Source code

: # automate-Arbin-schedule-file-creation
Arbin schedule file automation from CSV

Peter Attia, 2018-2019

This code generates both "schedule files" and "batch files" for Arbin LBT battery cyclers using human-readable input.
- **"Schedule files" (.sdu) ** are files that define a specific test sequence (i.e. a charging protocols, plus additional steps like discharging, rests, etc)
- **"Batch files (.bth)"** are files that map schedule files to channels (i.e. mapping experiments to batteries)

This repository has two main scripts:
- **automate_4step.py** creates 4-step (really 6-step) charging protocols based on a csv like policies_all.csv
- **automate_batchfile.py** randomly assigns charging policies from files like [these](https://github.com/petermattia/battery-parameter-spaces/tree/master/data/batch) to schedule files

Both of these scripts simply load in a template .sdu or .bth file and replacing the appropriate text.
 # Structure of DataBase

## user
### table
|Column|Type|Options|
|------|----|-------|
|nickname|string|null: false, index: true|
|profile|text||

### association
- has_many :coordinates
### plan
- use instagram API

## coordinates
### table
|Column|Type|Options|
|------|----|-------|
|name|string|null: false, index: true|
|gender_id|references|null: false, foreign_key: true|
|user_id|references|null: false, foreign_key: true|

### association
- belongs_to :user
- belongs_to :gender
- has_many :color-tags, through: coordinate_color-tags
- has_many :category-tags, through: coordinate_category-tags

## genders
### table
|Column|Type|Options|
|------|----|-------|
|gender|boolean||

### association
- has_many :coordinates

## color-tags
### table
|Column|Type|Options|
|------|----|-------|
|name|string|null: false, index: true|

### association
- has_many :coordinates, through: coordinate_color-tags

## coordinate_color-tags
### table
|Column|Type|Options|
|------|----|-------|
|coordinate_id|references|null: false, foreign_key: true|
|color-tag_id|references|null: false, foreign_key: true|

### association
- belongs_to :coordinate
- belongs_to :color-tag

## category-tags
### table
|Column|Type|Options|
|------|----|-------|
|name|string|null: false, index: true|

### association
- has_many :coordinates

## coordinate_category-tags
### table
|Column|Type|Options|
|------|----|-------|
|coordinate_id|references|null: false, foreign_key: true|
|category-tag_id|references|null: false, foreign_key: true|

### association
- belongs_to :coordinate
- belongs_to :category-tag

· · · · ·

Report how many lines in the data above contain "from", without any other words.

- Task result -
2